> [WHAT YOU NEED TO DO]: A single figure is the whole answer: the number of lines in the entries that contain "link".

> [DATASET EXCERPTS]:

####################

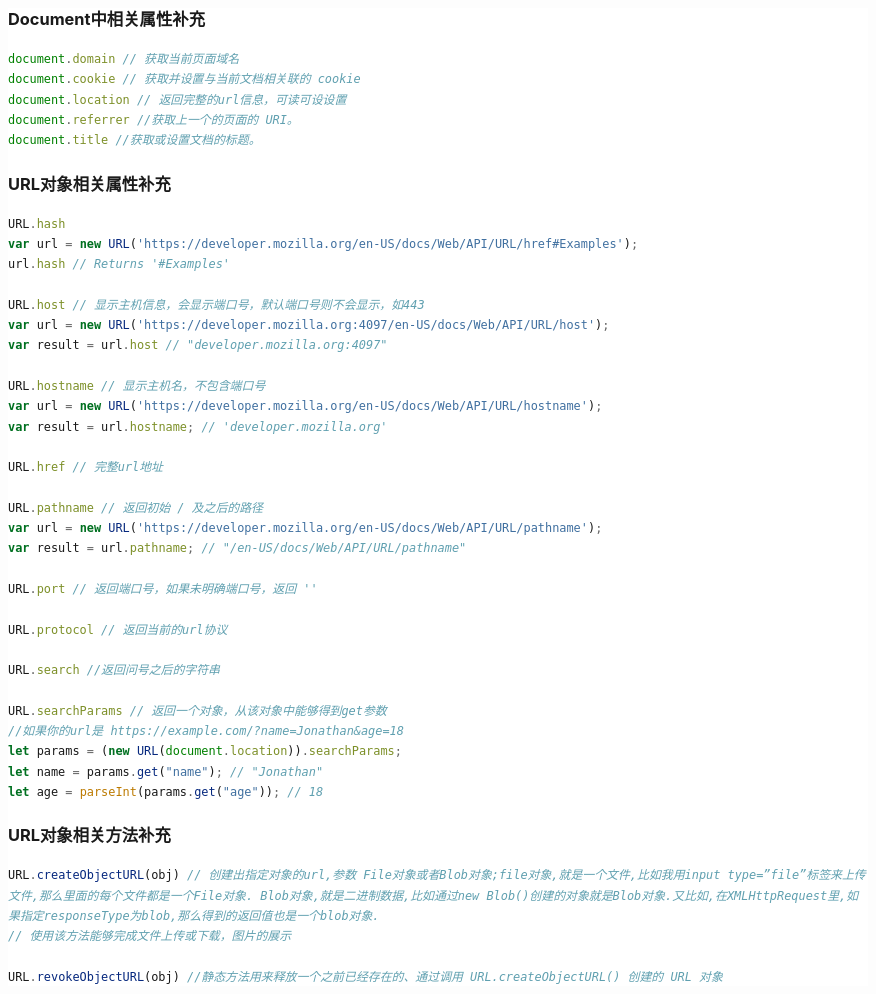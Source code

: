 ### Document中相关属性补充

```javascript
document.domain // 获取当前页面域名
document.cookie // 获取并设置与当前文档相关联的 cookie
document.location // 返回完整的url信息，可读可设设置
document.referrer //获取上一个的页面的 URI。
document.title //获取或设置文档的标题。
```

### URL对象相关属性补充

```javascript
URL.hash
var url = new URL('https://developer.mozilla.org/en-US/docs/Web/API/URL/href#Examples');
url.hash // Returns '#Examples'

URL.host // 显示主机信息，会显示端口号，默认端口号则不会显示，如443
var url = new URL('https://developer.mozilla.org:4097/en-US/docs/Web/API/URL/host');
var result = url.host // "developer.mozilla.org:4097"

URL.hostname // 显示主机名，不包含端口号
var url = new URL('https://developer.mozilla.org/en-US/docs/Web/API/URL/hostname');
var result = url.hostname; // 'developer.mozilla.org'

URL.href // 完整url地址

URL.pathname // 返回初始 / 及之后的路径
var url = new URL('https://developer.mozilla.org/en-US/docs/Web/API/URL/pathname');
var result = url.pathname; // "/en-US/docs/Web/API/URL/pathname"

URL.port // 返回端口号，如果未明确端口号，返回 ''

URL.protocol // 返回当前的url协议

URL.search //返回问号之后的字符串

URL.searchParams // 返回一个对象，从该对象中能够得到get参数
//如果你的url是 https://example.com/?name=Jonathan&age=18 
let params = (new URL(document.location)).searchParams;
let name = params.get("name"); // "Jonathan"
let age = parseInt(params.get("age")); // 18
```

### URL对象相关方法补充

```javascript
URL.createObjectURL(obj) // 创建出指定对象的url,参数 File对象或者Blob对象;file对象,就是一个文件,比如我用input type=”file”标签来上传文件,那么里面的每个文件都是一个File对象. Blob对象,就是二进制数据,比如通过new Blob()创建的对象就是Blob对象.又比如,在XMLHttpRequest里,如果指定responseType为blob,那么得到的返回值也是一个blob对象.
// 使用该方法能够完成文件上传或下载，图片的展示

URL.revokeObjectURL(obj) //静态方法用来释放一个之前已经存在的、通过调用 URL.createObjectURL() 创建的 URL 对象
```
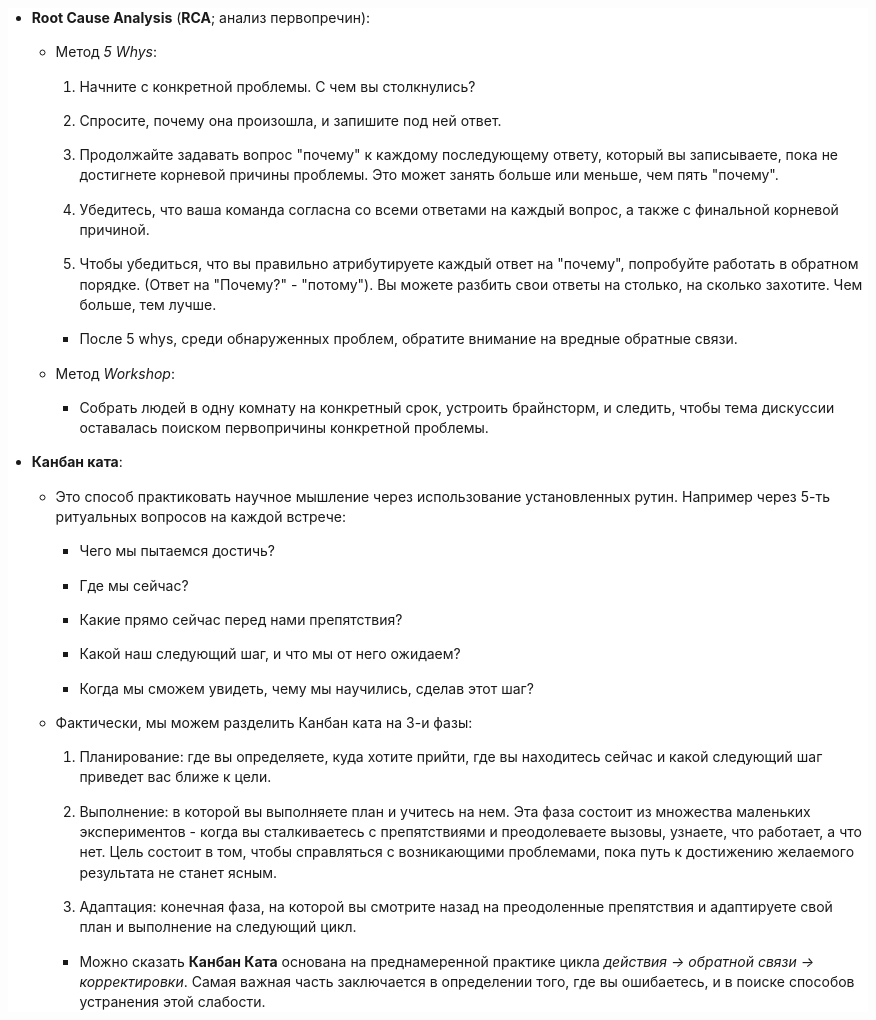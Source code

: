 - **Root Cause Analysis** (**RCA**; анализ первопречин):

  - Метод *5 Whys*:

    1. Начните с конкретной проблемы. С чем вы столкнулись?

    2. Спросите, почему она произошла, и запишите под ней ответ.

    3. Продолжайте задавать вопрос "почему" к каждому последующему ответу,
    который вы записываете, пока не достигнете корневой причины проблемы.
    Это может занять больше или меньше, чем пять "почему".

    4. Убедитесь, что ваша команда согласна со всеми ответами на каждый вопрос,
    а также с финальной корневой причиной.

    5. Чтобы убедиться, что вы правильно атрибутируете каждый ответ на "почему",
    попробуйте работать в обратном порядке. (Ответ на "Почему?" - "потому").
    Вы можете разбить свои ответы на столько, на сколько захотите.
    Чем больше, тем лучше.

    - После 5 whys, среди обнаруженных проблем, обратите внимание на вредные обратные связи.

  - Метод *Workshop*:

    - Собрать людей в одну комнату на конкретный срок, устроить брайнсторм,
    и следить, чтобы тема дискуссии оставалась поиском первопричины конкретной проблемы.

- **Канбан ката**:

  - Это способ практиковать научное мышление через использование установленных рутин.
  Например через 5-ть ритуальных вопросов на каждой встрече:

    - Чего мы пытаемся достичь?

    - Где мы сейчас?

    - Какие прямо сейчас перед нами препятствия?

    - Какой наш следующий шаг, и что мы от него ожидаем?

    - Когда мы сможем увидеть, чему мы научились, сделав этот шаг?

  - Фактически, мы можем разделить Канбан ката на 3-и фазы:

    1. Планирование: где вы определяете, куда хотите прийти, где вы находитесь сейчас
    и какой следующий шаг приведет вас ближе к цели.

    2. Выполнение: в которой вы выполняете план и учитесь на нем.
    Эта фаза состоит из множества маленьких экспериментов - когда вы сталкиваетесь с препятствиями и преодолеваете вызовы, узнаете, что работает, а что нет.
    Цель состоит в том, чтобы справляться с возникающими проблемами, пока путь к достижению желаемого результата не станет ясным.

    3. Адаптация: конечная фаза, на которой вы смотрите назад на преодоленные препятствия и адаптируете свой план и выполнение на следующий цикл.

    - Можно сказать **Канбан Ката** основана на преднамеренной практике цикла
    *действия -> обратной связи -> корректировки*.
    Самая важная часть заключается в определении того, где вы ошибаетесь, и в поиске способов устранения этой слабости.
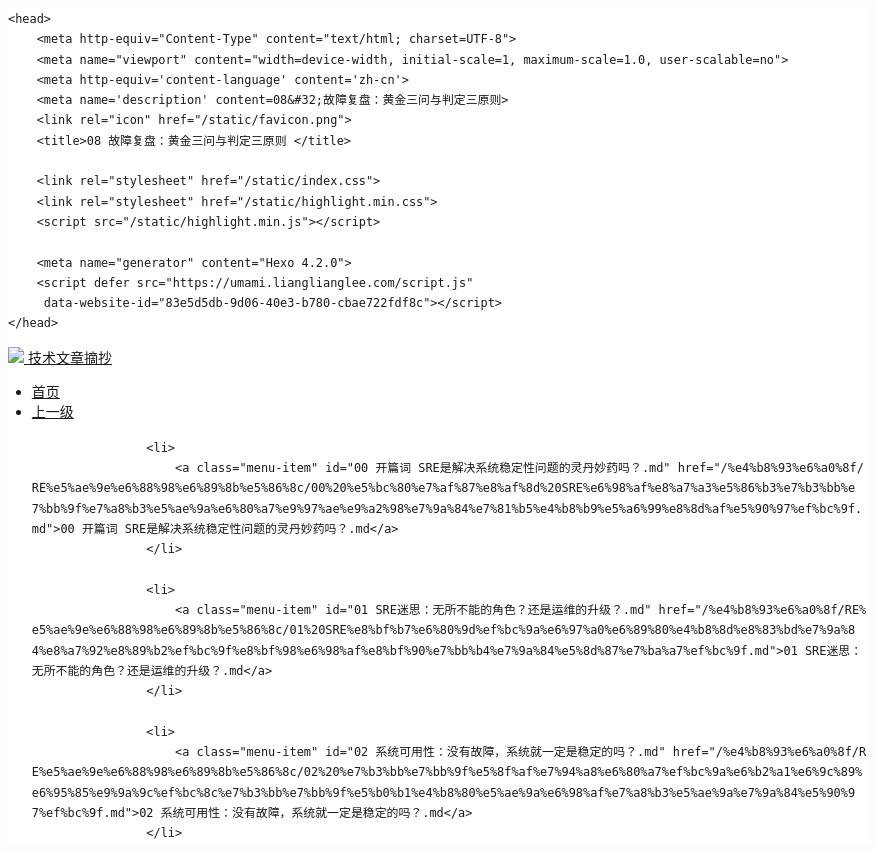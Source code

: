 <!DOCTYPE html>
<html xmlns="http://www.w3.org/1999/xhtml">

<head>

    <head>
        <meta http-equiv="Content-Type" content="text/html; charset=UTF-8">
        <meta name="viewport" content="width=device-width, initial-scale=1, maximum-scale=1.0, user-scalable=no">
        <meta http-equiv='content-language' content='zh-cn'>
        <meta name='description' content=08&#32;故障复盘：黄金三问与判定三原则>
        <link rel="icon" href="/static/favicon.png">
        <title>08 故障复盘：黄金三问与判定三原则 </title>
        
        <link rel="stylesheet" href="/static/index.css">
        <link rel="stylesheet" href="/static/highlight.min.css">
        <script src="/static/highlight.min.js"></script>
        
        <meta name="generator" content="Hexo 4.2.0">
        <script defer src="https://umami.lianglianglee.com/script.js"
         data-website-id="83e5d5db-9d06-40e3-b780-cbae722fdf8c"></script>
    </head>

<body>
    <div class="book-container">
        <div class="book-sidebar">
            <div class="book-brand">
                <a href="/">
                    <img src="/static/favicon.png">
                    <span>技术文章摘抄</span>
                </a>
            </div>
            <div class="book-menu uncollapsible">
                <ul class="uncollapsible">
                    <li><a href="/" class="current-tab">首页</a></li>
                    <li><a href="../">上一级</a></li>
                </ul>
                <ul class="uncollapsible">
                    
                    <li>
                        <a class="menu-item" id="00 开篇词 SRE是解决系统稳定性问题的灵丹妙药吗？.md" href="/%e4%b8%93%e6%a0%8f/RE%e5%ae%9e%e6%88%98%e6%89%8b%e5%86%8c/00%20%e5%bc%80%e7%af%87%e8%af%8d%20SRE%e6%98%af%e8%a7%a3%e5%86%b3%e7%b3%bb%e7%bb%9f%e7%a8%b3%e5%ae%9a%e6%80%a7%e9%97%ae%e9%a2%98%e7%9a%84%e7%81%b5%e4%b8%b9%e5%a6%99%e8%8d%af%e5%90%97%ef%bc%9f.md">00 开篇词 SRE是解决系统稳定性问题的灵丹妙药吗？.md</a>
                    </li>
                    
                    <li>
                        <a class="menu-item" id="01 SRE迷思：无所不能的角色？还是运维的升级？.md" href="/%e4%b8%93%e6%a0%8f/RE%e5%ae%9e%e6%88%98%e6%89%8b%e5%86%8c/01%20SRE%e8%bf%b7%e6%80%9d%ef%bc%9a%e6%97%a0%e6%89%80%e4%b8%8d%e8%83%bd%e7%9a%84%e8%a7%92%e8%89%b2%ef%bc%9f%e8%bf%98%e6%98%af%e8%bf%90%e7%bb%b4%e7%9a%84%e5%8d%87%e7%ba%a7%ef%bc%9f.md">01 SRE迷思：无所不能的角色？还是运维的升级？.md</a>
                    </li>
                    
                    <li>
                        <a class="menu-item" id="02 系统可用性：没有故障，系统就一定是稳定的吗？.md" href="/%e4%b8%93%e6%a0%8f/RE%e5%ae%9e%e6%88%98%e6%89%8b%e5%86%8c/02%20%e7%b3%bb%e7%bb%9f%e5%8f%af%e7%94%a8%e6%80%a7%ef%bc%9a%e6%b2%a1%e6%9c%89%e6%95%85%e9%9a%9c%ef%bc%8c%e7%b3%bb%e7%bb%9f%e5%b0%b1%e4%b8%80%e5%ae%9a%e6%98%af%e7%a8%b3%e5%ae%9a%e7%9a%84%e5%90%97%ef%bc%9f.md">02 系统可用性：没有故障，系统就一定是稳定的吗？.md</a>
                    </li>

####################

> [YOUR RESPONSE]: 3